9.3. Va inoltre rammentato che la categoria OG2, la quale certamente rientra tra le categorie a qualificazione obbligatoria, non è tuttavia riconducibile a una delle categorie che comprendono strutture, impianti e opere speciali [c.d. S.I.O.S.], ai sensi dell’art. 89, comma 11, del codice dei contratti pubblici cui al decreto legislativo 18 aprile 2016, n. 50. Ne consegue che per le lavorazioni classificate in categoria OG2 l’impresa può qualificarsi se in possesso della qualificazione nella categoria di opere generali indicata come categoria prevalente, ma (se l’impresa è priva della qualificazione in OG2) deve necessariamente affidare in subappalto l’esecuzione dei lavori, esclusivamente ad imprese in possesso della relativa qualificazione (art. 12, comma 2, lettera b), del decreto-legge 28 marzo 2014 n. 47, convertito, con modificazioni, dalla legge 23 maggio 2014, n. 80, vigente ai sensi dell’art. 217, comma 1, lett. nn), del codice dei contratti pubblici).

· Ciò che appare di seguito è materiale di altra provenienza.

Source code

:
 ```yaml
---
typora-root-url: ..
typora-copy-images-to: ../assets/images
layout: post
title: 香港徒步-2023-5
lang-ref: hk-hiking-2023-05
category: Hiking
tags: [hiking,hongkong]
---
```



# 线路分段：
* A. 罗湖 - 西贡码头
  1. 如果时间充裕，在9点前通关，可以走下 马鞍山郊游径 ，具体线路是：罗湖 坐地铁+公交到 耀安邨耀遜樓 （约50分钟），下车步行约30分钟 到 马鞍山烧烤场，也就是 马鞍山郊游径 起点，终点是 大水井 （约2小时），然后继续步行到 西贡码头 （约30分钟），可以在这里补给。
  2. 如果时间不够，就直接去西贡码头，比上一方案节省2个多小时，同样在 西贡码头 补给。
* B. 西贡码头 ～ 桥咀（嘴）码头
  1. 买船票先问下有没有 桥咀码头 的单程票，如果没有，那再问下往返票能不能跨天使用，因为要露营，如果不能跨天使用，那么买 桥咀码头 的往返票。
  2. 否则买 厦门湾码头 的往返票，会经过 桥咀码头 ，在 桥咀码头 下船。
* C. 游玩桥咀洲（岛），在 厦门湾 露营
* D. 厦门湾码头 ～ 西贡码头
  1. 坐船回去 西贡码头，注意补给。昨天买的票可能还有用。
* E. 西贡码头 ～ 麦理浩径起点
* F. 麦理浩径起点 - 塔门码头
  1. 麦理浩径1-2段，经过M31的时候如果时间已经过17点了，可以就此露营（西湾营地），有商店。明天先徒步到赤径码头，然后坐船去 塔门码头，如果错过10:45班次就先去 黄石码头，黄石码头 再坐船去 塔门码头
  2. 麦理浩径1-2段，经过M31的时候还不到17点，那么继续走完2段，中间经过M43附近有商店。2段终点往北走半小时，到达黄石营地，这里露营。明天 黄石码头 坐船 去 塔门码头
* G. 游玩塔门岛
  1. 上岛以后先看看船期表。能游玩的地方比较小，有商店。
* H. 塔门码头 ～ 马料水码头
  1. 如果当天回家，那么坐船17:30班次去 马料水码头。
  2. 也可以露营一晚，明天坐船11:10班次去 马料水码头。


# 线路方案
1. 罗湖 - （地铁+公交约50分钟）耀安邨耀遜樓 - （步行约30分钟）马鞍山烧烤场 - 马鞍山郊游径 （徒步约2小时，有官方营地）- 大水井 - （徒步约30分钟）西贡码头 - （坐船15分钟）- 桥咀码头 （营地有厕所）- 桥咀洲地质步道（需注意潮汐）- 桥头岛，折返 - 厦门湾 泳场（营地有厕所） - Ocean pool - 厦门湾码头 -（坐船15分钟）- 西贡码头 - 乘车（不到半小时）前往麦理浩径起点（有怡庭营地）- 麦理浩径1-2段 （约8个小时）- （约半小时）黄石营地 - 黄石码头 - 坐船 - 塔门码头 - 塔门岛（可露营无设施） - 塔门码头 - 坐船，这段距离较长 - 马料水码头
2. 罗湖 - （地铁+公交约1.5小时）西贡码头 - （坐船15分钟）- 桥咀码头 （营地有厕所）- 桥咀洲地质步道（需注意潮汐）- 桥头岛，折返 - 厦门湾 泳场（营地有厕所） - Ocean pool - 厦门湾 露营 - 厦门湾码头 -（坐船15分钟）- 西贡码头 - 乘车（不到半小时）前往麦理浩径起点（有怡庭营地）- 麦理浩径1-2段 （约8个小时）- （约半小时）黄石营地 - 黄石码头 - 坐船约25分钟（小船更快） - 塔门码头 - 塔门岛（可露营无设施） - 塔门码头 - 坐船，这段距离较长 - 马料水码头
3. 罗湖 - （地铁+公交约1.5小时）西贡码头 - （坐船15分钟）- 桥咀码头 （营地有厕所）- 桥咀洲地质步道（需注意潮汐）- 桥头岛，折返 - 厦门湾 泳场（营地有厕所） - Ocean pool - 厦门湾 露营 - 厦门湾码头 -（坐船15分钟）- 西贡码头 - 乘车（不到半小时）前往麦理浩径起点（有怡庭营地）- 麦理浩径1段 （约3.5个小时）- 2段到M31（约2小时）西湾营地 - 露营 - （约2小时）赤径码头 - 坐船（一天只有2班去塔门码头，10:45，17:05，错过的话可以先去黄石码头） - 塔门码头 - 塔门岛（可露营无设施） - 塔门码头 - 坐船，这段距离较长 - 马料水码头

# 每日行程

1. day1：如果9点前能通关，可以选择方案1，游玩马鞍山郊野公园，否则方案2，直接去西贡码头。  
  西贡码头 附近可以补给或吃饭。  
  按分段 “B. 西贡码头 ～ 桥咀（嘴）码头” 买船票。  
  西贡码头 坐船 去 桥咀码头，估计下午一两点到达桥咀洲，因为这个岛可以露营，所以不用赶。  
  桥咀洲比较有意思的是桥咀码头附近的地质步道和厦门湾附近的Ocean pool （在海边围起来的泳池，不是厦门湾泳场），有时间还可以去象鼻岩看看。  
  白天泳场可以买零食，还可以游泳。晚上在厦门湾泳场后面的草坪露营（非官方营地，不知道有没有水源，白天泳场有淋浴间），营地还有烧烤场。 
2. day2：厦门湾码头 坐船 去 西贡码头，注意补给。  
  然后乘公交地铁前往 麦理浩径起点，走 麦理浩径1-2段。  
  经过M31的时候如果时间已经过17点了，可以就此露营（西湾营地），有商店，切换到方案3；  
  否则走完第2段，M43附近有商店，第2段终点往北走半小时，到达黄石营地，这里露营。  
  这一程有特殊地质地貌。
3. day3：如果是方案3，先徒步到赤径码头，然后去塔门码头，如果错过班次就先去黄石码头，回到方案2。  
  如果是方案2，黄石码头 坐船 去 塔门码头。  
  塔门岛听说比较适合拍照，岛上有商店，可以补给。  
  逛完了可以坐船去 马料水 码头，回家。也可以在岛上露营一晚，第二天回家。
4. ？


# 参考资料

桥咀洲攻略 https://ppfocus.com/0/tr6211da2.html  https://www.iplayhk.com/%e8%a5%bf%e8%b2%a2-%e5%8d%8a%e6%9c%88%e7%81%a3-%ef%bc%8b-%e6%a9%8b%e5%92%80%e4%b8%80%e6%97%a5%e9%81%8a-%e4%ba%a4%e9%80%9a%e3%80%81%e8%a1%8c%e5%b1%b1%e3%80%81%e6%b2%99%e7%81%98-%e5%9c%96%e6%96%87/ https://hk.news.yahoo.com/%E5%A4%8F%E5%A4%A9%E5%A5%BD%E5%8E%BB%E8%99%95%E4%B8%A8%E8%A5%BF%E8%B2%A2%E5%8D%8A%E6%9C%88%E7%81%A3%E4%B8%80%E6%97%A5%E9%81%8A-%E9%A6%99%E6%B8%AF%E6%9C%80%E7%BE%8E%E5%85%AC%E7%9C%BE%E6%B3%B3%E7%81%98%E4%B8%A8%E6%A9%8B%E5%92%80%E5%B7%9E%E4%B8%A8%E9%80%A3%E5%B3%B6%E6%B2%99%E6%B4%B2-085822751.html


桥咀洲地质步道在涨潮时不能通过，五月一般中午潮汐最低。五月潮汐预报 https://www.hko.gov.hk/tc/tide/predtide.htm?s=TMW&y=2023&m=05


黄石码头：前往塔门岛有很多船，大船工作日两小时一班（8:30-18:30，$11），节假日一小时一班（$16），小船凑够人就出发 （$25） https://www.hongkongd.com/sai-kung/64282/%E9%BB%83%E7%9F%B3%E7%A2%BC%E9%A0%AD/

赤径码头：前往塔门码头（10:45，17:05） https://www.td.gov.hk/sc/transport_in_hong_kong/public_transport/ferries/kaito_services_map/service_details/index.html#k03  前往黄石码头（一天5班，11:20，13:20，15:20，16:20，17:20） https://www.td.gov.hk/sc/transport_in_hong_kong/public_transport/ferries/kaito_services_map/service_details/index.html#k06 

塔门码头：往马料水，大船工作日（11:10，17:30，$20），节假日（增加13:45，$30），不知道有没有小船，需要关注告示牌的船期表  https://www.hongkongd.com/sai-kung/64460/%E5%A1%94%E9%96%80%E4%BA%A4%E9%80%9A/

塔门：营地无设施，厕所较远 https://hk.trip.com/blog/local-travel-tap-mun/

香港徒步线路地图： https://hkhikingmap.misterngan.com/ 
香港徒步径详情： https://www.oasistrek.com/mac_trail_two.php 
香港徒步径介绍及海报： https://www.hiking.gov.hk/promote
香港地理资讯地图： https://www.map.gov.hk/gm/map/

9.4. Da quanto precede ne discende che non si può, a rigore, discorrere – nella fattispecie – di “subappalto qualificatorio”, dovendo tenersi distinta la verifica della qualificazione in gara dalla eventuale e successiva esecuzione dei lavori oggetto dell’appalto (se questi riguardano beni culturali); fase nel corso della quale viene in rilievo l’istituto del subappalto.

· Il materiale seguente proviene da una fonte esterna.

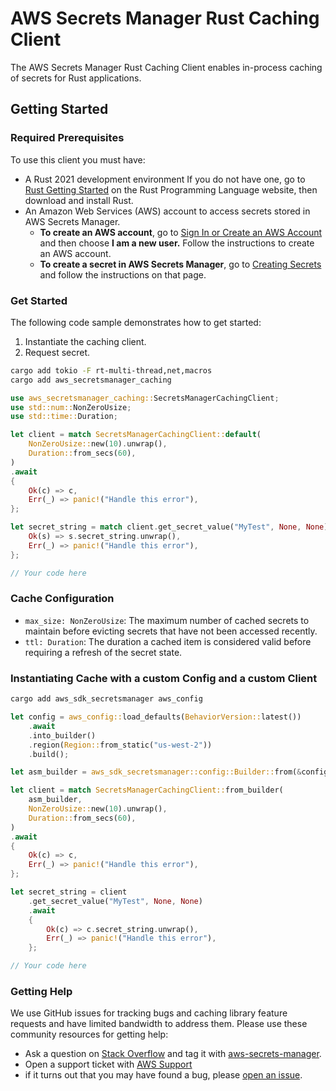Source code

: # AWS Secrets Manager Rust Caching Client

The AWS Secrets Manager Rust Caching Client enables in-process caching of secrets for Rust applications.

## Getting Started

### Required Prerequisites

To use this client you must have:

* A Rust 2021 development environment
  If you do not have one, go to [Rust Getting Started](https://www.rust-lang.org/learn/get-started) on the Rust Programming Language website, then download and install Rust.
* An Amazon Web Services (AWS) account to access secrets stored in AWS Secrets Manager.
  * **To create an AWS account**, go to [Sign In or Create an AWS Account](https://portal.aws.amazon.com/gp/aws/developer/registration/index.html) and then choose **I am a new user.** Follow the instructions to create an AWS account.
  * **To create a secret in AWS Secrets Manager**, go to [Creating Secrets](https://docs.aws.amazon.com/secretsmanager/latest/userguide/manage_create-basic-secret.html) and follow the instructions on that page.

### Get Started

The following code sample demonstrates how to get started:

1. Instantiate the caching client.
2. Request secret.

```sh
cargo add tokio -F rt-multi-thread,net,macros
cargo add aws_secretsmanager_caching
```

```rust
use aws_secretsmanager_caching::SecretsManagerCachingClient;
use std::num::NonZeroUsize;
use std::time::Duration;

let client = match SecretsManagerCachingClient::default(
    NonZeroUsize::new(10).unwrap(),
    Duration::from_secs(60),
)
.await
{
    Ok(c) => c,
    Err(_) => panic!("Handle this error"),
};

let secret_string = match client.get_secret_value("MyTest", None, None).await {
    Ok(s) => s.secret_string.unwrap(),
    Err(_) => panic!("Handle this error"),
};

// Your code here
```

### Cache Configuration

* `max_size: NonZeroUsize`: The maximum number of cached secrets to maintain before evicting secrets that have not been accessed recently.
* `ttl: Duration`: The duration a cached item is considered valid before requiring a refresh of the secret state.

### Instantiating Cache with a custom Config and a custom Client

```sh
cargo add aws_sdk_secretsmanager aws_config
```

```rust
let config = aws_config::load_defaults(BehaviorVersion::latest())
    .await
    .into_builder()
    .region(Region::from_static("us-west-2"))
    .build();

let asm_builder = aws_sdk_secretsmanager::config::Builder::from(&config);

let client = match SecretsManagerCachingClient::from_builder(
    asm_builder,
    NonZeroUsize::new(10).unwrap(),
    Duration::from_secs(60),
)
.await
{
    Ok(c) => c,
    Err(_) => panic!("Handle this error"),
};

let secret_string = client
    .get_secret_value("MyTest", None, None)
    .await 
    {
        Ok(c) => c.secret_string.unwrap(),
        Err(_) => panic!("Handle this error"),
    };

// Your code here
```

### Getting Help

We use GitHub issues for tracking bugs and caching library feature requests and have limited bandwidth to address them. Please use these community resources for getting help:

* Ask a question on [Stack Overflow](https://stackoverflow.com/) and tag it with [aws-secrets-manager](https://stackoverflow.com/questions/tagged/aws-secrets-manager).
* Open a support ticket with [AWS Support](https://console.aws.amazon.com/support/home#/)
* if it turns out that you may have found a bug, please [open an issue](https://github.com/aws/aws-secretsmanager-caching-python/issues/new).

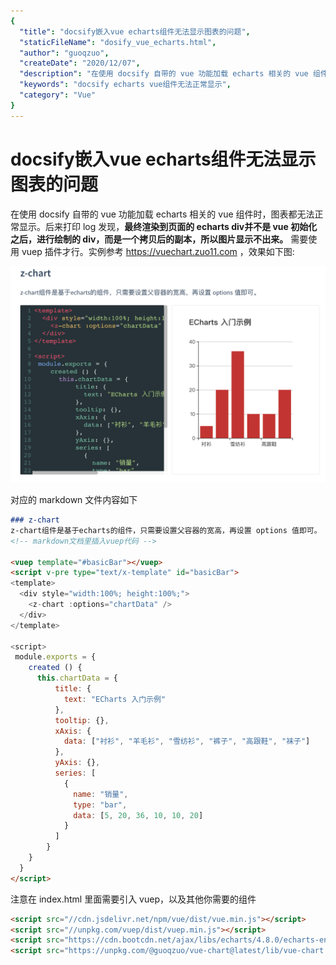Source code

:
 ```yaml
---
{
  "title": "docsify嵌入vue echarts组件无法显示图表的问题",
  "staticFileName": "dosify_vue_echarts.html",
  "author": "guoqzuo",
  "createDate": "2020/12/07",
  "description": "在使用 docsify 自带的 vue 功能加载 echarts 相关的 vue 组件时，图表都无法正常显示。后来打印 log 发现，最终渲染到页面的 echarts div并不是 vue 初始化之后，进行绘制的 div，而是一个拷贝后的副本，所以图片显示不出来。 需要使用 vuep 插件才行。实例参考 https://vuechart.zuo11.com，效果如下图:",
  "keywords": "docsify echarts vue组件无法正常显示",
  "category": "Vue"
}
---
```

# docsify嵌入vue echarts组件无法显示图表的问题
在使用 docsify 自带的 vue 功能加载 echarts 相关的 vue 组件时，图表都无法正常显示。后来打印 log 发现，**最终渲染到页面的 echarts div并不是 vue 初始化之后，进行绘制的 div，而是一个拷贝后的副本，所以图片显示不出来。** 需要使用 vuep 插件才行。实例参考 https://vuechart.zuo11.com ，效果如下图:

![z_chart_doc.png](../../../images/blog/vue/z_chart_doc.png)

对应的 markdown 文件内容如下

```markdown
### z-chart
z-chart组件是基于echarts的组件，只需要设置父容器的宽高，再设置 options 值即可。
<!-- markdown文档里插入vuep代码 -->

<vuep template="#basicBar"></vuep>
<script v-pre type="text/x-template" id="basicBar">
<template>
  <div style="width:100%; height:100%;">
    <z-chart :options="chartData" />
  </div>
</template>

<script>
 module.exports = {
    created () {
      this.chartData = {
          title: {
            text: "ECharts 入门示例"
          },
          tooltip: {},
          xAxis: {
            data: ["衬衫", "羊毛衫", "雪纺衫", "裤子", "高跟鞋", "袜子"]
          },
          yAxis: {},
          series: [
            {
              name: "销量",
              type: "bar",
              data: [5, 20, 36, 10, 10, 20]
            }
          ]
        }
    }
  }
</script>
```
注意在 index.html 里面需要引入 vuep，以及其他你需要的组件
```html
<script src="//cdn.jsdelivr.net/npm/vue/dist/vue.min.js"></script>
<script src="//unpkg.com/vuep/dist/vuep.min.js"></script>
<script src="https://cdn.bootcdn.net/ajax/libs/echarts/4.8.0/echarts-en.common.min.js"></script>
<script src="https://unpkg.com/@guoqzuo/vue-chart@latest/lib/vue-chart.umd.min.js"></script>
```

9.5. Vengono meno, pertanto, gli argomenti sollevati dall’appellante in punto di interpretazione dell’art. 146 e di asserita inammissibilità del subappalto quando l’operatore economico non sia in possesso della categoria OG2: nella gara in esame la categoria OG2 non è categoria prevalente, è scorporabile anche se a qualificazione obbligatoria; ai fini della qualificazione, all’aggiudicataria è sufficiente il possesso di qualificazione nella categoria prevalente per una classifica che copra l’importo tutti i lavori (compreso l’importo in OG2), mentre in fase di esecuzione dovrà subappaltare (come dichiarato) a soggetto qualificato.
10. Anche l’ultima argomentazione (concernente i limiti al subappalto) non è favorevolmente apprezzabile, dovendosi dare continuità all’indirizzo giurisprudenziale secondo cui la norma del codice dei contratti pubblici che pone limiti al subappalto deve essere disapplicata in quanto incompatibile con l’ordinamento euro-unitario, come affermato dalla Corte di Giustizia nelle pronunce Sezione Quinta, 26 settembre 2019, C-63/18, e 27 novembre 2019, C-402/18 (in termini cfr. Cons. St., Sez. V, 16 gennaio 2020, n. 389, che ha puntualmente rilevato come «i limiti ad esso relativi (30% per cento “dell’importo complessivo del contratto di lavori, servizi o forniture”, secondo la formulazione del comma 2 della disposizione richiamata applicabile ratione temporis, […] deve ritenersi superato per effetto delle sentenze della Corte di giustizia dell’Unione europea»; da ultimo, nello stesso senso, Sez. V, 17 dicembre 2020, n. 8101; sez. V, 31 maggio 2021, n. 4150).
11. In conclusione, l’appello va integralmente respinto.